- **WORK INSTRUCTIONS**: From the records below, give the number of lines that contain the string "test", without any other text.

- **DATA SUPPLIED**:
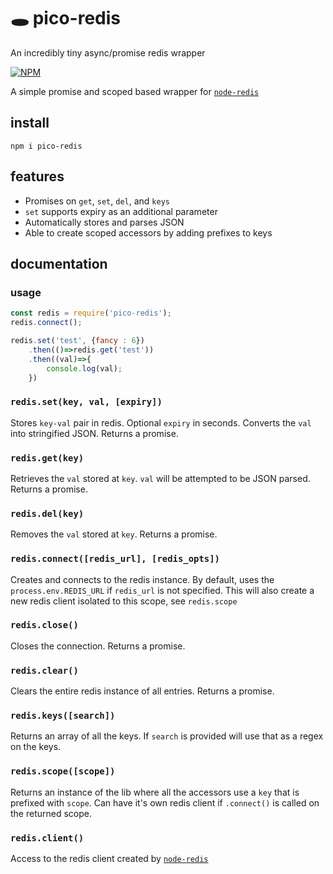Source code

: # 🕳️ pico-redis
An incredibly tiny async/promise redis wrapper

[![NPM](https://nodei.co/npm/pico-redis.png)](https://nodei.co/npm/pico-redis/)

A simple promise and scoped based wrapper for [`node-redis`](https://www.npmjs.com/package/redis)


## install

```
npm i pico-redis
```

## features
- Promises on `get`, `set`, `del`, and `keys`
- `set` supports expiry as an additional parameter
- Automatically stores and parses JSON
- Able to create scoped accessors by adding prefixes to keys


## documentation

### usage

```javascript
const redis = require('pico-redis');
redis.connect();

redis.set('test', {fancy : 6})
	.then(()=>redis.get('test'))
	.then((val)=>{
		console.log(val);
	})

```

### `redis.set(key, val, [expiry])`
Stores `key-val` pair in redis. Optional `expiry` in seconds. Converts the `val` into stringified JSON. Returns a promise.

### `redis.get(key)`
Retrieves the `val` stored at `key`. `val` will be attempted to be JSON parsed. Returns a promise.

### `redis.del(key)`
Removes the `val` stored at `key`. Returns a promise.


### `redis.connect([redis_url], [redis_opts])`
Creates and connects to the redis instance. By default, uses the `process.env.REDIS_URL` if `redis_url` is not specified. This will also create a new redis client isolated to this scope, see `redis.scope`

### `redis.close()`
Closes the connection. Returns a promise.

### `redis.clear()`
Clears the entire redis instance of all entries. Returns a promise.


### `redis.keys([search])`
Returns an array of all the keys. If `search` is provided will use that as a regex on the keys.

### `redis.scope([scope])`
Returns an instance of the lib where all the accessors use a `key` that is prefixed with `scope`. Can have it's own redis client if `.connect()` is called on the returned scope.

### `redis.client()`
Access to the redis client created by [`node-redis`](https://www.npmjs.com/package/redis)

...

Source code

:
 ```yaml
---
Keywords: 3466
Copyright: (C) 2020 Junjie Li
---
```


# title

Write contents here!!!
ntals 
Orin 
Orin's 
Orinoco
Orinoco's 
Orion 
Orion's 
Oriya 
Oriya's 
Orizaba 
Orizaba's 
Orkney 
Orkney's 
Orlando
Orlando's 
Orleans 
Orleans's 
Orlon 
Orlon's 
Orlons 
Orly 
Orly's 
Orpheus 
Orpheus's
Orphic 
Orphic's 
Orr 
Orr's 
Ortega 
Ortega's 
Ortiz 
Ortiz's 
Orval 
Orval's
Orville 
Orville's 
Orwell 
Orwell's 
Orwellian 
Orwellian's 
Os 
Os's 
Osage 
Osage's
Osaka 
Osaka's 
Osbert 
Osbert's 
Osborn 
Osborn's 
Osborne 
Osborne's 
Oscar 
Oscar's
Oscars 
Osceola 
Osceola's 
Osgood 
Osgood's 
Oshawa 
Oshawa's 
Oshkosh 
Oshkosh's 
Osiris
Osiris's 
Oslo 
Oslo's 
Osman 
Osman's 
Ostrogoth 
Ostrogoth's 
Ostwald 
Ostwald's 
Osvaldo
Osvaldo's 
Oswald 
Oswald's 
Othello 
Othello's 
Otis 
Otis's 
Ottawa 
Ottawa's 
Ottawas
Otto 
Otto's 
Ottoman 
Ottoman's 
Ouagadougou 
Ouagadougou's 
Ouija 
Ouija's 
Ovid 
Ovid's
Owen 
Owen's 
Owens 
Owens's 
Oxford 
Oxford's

...

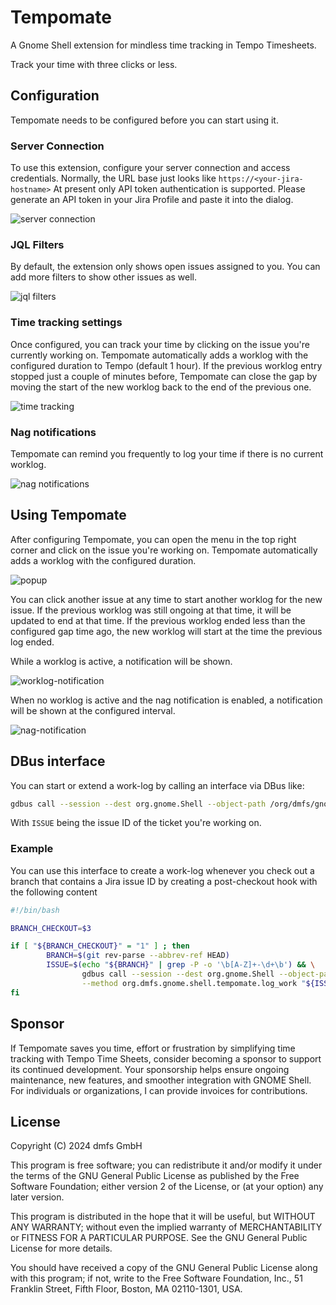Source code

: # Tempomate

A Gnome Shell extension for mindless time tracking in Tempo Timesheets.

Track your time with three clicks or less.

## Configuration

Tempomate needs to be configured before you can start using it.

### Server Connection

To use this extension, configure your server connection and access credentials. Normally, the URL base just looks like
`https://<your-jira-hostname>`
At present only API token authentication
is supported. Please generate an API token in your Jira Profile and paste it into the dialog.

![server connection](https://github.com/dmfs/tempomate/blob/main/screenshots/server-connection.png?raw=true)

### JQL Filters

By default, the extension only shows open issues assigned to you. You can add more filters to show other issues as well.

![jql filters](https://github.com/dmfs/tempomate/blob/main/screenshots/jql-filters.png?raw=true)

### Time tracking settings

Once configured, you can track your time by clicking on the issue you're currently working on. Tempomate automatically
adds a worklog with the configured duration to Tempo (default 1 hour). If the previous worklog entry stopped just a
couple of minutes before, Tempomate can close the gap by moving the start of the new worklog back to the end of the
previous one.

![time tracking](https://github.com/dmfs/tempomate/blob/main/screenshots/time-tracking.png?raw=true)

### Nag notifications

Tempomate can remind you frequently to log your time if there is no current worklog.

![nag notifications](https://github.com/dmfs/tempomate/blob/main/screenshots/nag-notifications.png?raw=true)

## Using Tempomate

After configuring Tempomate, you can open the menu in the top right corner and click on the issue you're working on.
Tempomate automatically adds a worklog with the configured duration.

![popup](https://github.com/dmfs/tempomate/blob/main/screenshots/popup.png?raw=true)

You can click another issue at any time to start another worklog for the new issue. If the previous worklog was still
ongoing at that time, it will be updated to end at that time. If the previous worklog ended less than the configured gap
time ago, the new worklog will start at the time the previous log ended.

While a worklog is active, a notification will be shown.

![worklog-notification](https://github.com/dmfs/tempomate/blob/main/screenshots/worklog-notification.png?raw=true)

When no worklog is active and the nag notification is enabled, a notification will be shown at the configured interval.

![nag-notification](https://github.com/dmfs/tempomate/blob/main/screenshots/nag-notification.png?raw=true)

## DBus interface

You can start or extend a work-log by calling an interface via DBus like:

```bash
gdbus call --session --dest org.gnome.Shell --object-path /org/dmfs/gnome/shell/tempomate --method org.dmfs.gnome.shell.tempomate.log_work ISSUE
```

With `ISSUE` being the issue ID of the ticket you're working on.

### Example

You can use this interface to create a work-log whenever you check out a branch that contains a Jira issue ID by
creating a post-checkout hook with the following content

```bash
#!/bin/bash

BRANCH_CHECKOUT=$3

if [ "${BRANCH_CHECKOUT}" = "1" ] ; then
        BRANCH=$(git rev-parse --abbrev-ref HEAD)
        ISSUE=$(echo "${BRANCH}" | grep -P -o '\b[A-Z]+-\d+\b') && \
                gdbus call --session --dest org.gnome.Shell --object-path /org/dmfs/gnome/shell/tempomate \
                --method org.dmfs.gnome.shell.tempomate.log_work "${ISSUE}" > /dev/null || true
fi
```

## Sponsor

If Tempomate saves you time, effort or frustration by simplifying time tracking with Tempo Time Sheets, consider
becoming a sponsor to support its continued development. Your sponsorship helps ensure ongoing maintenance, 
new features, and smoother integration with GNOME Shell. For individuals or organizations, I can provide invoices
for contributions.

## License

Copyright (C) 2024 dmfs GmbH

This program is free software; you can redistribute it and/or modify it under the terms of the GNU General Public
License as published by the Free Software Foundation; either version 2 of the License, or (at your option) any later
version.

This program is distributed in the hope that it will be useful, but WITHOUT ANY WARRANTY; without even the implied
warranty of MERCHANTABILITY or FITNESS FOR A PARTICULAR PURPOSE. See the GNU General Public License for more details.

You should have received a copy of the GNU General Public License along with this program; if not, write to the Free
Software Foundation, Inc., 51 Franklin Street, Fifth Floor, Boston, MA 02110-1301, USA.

- **ANSWER TO THIS PROBLEM**: 2